2. Keep the schema stable and quantized.
3. Encode hard rules explicitly instead of relying on vague prose.
4. Run evaluation after every fine-tune.
5. Add a post-processor to enforce hard constraints if the runtime must be deterministic.
## Suggested training roadmap
### v0
- Small curated dataset
- QLoRA adapter
- Schema-valid JSON only
- Anchor and budget constraints
### v1
- More genres and sections
- Better masking and width rules
- Object motion patterns
- Automatic validation and repair loop
### v2
- Preference tuning on human A/B judgments
- A dedicated reward signal for clarity, masking avoidance, and translation safety
## Intended use
GravityLLM is designed for:
- music-tech pipelines
- Spatial9 scene authoring
- assisted immersive-audio layout generation
- IAMF-ready authoring workflows
- renderer-side JSON generation
## Limitations
- This repo does not include trained weights out of the box.
- The model only knows what you teach it through your dataset.
- Raw audio is not consumed directly here; the training pipeline expects structured stem features.
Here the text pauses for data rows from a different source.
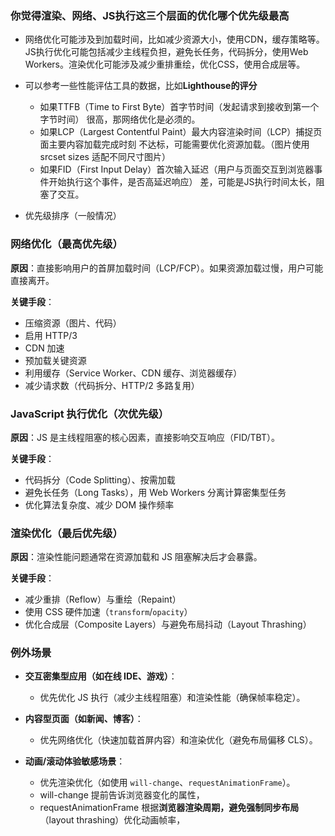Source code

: ### 你觉得渲染、网络、JS执行这三个层面的优化哪个优先级最高
- 网络优化可能涉及到加载时间，比如减少资源大小，使用CDN，缓存策略等。JS执行优化可能包括减少主线程负担，避免长任务，代码拆分，使用Web Workers。渲染优化可能涉及减少重排重绘，优化CSS，使用合成层等。
- 可以参考一些性能评估工具的数据，比如**Lighthouse的评分**
  - 如果TTFB（Time to First Byte）首字节时间（发起请求到接收到第一个字节时间） 很高，那网络优化是必须的。
  - 如果LCP（Largest Contentful Paint）最大内容渲染时间（LCP）捕捉页面主要内容加载完成时刻 不达标，可能需要优化资源加载。（图片使用srcset sizes 适配不同尺寸图片）
  - 如果FID（First Input Delay）首次输入延迟（用户与页面交互到浏览器事件开始执行这个事件，是否高延迟响应） 差，可能是JS执行时间太长，阻塞了交互。

- 优先级排序（一般情况）

### 网络优化（最高优先级）

**原因**：直接影响用户的首屏加载时间（LCP/FCP）。如果资源加载过慢，用户可能直接离开。

**关键手段**：
- 压缩资源（图片、代码）
- 启用 HTTP/3
- CDN 加速
- 预加载关键资源
- 利用缓存（Service Worker、CDN 缓存、浏览器缓存）
- 减少请求数（代码拆分、HTTP/2 多路复用）

### JavaScript 执行优化（次优先级）

**原因**：JS 是主线程阻塞的核心因素，直接影响交互响应（FID/TBT）。

**关键手段**：
- 代码拆分（Code Splitting）、按需加载
- 避免长任务（Long Tasks），用 Web Workers 分离计算密集型任务
- 优化算法复杂度、减少 DOM 操作频率

### 渲染优化（最后优先级）

**原因**：渲染性能问题通常在资源加载和 JS 阻塞解决后才会暴露。

**关键手段**：
- 减少重排（Reflow）与重绘（Repaint）
- 使用 CSS 硬件加速（`transform`/`opacity`）
- 优化合成层（Composite Layers）与避免布局抖动（Layout Thrashing）

### 例外场景

- **交互密集型应用（如在线 IDE、游戏）**：
  - 优先优化 JS 执行（减少主线程阻塞）和渲染性能（确保帧率稳定）。
  
- **内容型页面（如新闻、博客）**：
  - 优先网络优化（快速加载首屏内容）和渲染优化（避免布局偏移 CLS）。
  
- **动画/滚动体验敏感场景**：
  - 优先渲染优化（如使用 `will-change`、`requestAnimationFrame`）。
  - will-change 提前告诉浏览器变化的属性，
  - requestAnimationFrame 根据**浏览器渲染周期，避免强制同步布局**（layout thrashing）优化动画帧率，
- Production systems should still validate outputs and optionally apply a rule-based correction pass.
## Safety and reliability
- Always validate generated scenes against the JSON schema.
- Keep low-end centering as a hard rule outside the model if that is non-negotiable.
- Treat the model as a scene proposal engine, not an oracle.
## License
This repository is released under Apache-2.0.